Helping in Piraeus to secure Europe’s eastern frontier is Grigorios Apostolou, a former Greek police officer, who now runs a six-person office set up by Frontex, the European border control agency.

From his office overlooking Piraeus port, he watches ferries steam in each day from Greek islands near Turkey with yet more migrants, but has no staff or mandate to check whether they have been properly registered, which is supposed to happen on Lesbos or wherever they first arrived on European soil.

That, he said, is the responsibility of local Greek officials. Frontex, he added, has sent about a dozen border guards and also patrol vessels, borrowed from different European states, to help the Hellenic Coast Guard in outlying islands.

But he noted, Frontex has no authority to tell the Greek authorities whom to let in and what to do with them.

In any case, he said, the migrants “are far more flexible than we are” and know how to outfox cumbersome bureaucracies. They are a lot faster, too, often moving within minutes of their arrival in Piraeus to head north.

Meanwhile, Europe’s newly approved relocation plan will take two years to put in place, and even if unwilling members of the European Union take in a share of refugees, there is little that will keep the refugees from moving where they want to go.

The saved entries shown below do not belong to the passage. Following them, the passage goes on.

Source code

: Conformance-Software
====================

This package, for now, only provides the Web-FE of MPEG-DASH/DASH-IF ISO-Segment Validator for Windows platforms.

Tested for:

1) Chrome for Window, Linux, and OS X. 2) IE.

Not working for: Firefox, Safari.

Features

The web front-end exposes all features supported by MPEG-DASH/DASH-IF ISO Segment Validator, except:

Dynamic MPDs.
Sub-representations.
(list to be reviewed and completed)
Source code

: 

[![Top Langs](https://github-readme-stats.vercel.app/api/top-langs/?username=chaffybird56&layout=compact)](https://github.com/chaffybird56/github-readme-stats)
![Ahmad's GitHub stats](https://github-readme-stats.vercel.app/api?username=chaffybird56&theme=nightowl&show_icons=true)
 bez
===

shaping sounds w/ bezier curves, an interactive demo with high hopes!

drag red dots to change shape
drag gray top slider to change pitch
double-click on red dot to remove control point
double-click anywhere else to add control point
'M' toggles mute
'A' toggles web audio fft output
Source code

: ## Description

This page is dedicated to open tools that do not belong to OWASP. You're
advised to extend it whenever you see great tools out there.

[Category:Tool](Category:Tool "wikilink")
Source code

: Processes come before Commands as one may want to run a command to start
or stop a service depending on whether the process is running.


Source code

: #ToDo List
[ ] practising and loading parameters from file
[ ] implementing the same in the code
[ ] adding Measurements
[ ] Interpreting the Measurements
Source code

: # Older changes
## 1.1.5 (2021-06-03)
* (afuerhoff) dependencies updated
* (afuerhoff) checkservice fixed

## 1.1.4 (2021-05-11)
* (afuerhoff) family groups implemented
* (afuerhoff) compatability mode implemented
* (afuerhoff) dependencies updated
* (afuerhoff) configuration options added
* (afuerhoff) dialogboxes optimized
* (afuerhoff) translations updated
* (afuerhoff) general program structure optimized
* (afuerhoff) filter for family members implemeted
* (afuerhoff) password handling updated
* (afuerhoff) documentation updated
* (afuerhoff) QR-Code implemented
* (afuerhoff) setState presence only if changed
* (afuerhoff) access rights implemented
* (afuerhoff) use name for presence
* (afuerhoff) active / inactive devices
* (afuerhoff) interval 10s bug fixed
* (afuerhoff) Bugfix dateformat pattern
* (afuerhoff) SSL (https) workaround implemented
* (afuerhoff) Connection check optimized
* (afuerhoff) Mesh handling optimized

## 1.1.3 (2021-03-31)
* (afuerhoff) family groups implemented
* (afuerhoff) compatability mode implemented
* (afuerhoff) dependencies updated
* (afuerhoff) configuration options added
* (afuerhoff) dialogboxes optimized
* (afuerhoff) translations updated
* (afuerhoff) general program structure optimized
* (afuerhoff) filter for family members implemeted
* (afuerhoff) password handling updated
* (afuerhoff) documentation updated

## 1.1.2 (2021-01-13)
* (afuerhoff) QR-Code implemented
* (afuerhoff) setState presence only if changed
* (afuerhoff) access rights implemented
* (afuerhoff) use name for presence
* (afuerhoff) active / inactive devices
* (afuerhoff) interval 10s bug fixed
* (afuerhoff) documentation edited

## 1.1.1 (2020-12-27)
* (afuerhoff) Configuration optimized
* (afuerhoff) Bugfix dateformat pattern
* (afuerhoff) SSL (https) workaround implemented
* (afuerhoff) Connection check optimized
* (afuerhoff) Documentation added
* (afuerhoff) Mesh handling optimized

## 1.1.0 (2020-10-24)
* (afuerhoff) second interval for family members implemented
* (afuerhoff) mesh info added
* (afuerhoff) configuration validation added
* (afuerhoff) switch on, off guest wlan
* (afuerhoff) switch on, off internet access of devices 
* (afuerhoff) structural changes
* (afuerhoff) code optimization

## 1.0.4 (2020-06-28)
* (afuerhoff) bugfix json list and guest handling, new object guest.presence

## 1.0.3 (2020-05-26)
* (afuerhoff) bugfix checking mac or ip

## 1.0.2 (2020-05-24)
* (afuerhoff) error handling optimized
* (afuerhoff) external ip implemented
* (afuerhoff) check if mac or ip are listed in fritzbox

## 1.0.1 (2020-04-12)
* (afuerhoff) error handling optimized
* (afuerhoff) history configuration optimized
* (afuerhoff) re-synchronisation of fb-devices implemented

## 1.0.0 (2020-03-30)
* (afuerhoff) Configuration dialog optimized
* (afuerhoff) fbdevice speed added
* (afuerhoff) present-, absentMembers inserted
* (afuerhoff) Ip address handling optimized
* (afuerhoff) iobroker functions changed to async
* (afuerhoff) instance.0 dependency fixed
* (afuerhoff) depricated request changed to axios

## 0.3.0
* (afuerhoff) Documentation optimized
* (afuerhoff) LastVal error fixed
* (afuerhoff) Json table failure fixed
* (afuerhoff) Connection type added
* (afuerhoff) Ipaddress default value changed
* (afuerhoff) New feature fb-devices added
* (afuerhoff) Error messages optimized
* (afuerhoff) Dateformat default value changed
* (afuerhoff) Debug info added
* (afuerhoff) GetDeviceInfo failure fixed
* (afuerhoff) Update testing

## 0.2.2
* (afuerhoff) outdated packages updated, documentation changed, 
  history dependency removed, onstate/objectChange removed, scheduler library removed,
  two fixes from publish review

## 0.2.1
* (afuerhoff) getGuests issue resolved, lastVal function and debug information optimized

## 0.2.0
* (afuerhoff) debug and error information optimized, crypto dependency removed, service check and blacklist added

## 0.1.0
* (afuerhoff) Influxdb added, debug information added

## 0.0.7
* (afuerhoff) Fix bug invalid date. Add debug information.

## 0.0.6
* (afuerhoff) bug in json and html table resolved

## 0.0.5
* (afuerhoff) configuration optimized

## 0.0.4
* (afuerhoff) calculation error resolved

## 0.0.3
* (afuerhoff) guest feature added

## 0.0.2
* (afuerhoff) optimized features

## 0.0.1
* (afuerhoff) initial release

Continue reading the main story Graphic Seeking a Fair Distribution of Migrants in Europe German and European Union leaders have called for European countries to share the burden of absorbing the hundreds of thousands of migrants who have poured into the continent this summer. As Europe Wrangles Over Migrant Relocation, Reality Moves Faster

OPEN Graphic

As such, the migrants have already proved more effective in relocating themselves, with a little help at the start from the Greek authorities.

Saddled with an economic crisis and a dysfunctional state apparatus, the Greek authorities are so eager to move the migrants on that they now arrange special ferries for them from outlying islands and provide buses to take them from Piraeus port to the nearest railway station.

“I am going to Germany where I can find work,” Saied Abdirisak, an Iranian computer technician, said after disembarking from a ferry from Lesbos, which he had reached by dinghy from Turkey, a short trip that cost him 1,300 euros (about $1,450).

In his hand he held a piece of paper issued by Greek officials at a reception center in Lesbos: It set a deadline of 30 days to “depart toward a country of his choice.” The only condition: He must get out of Greece. Syrians get six months to leave.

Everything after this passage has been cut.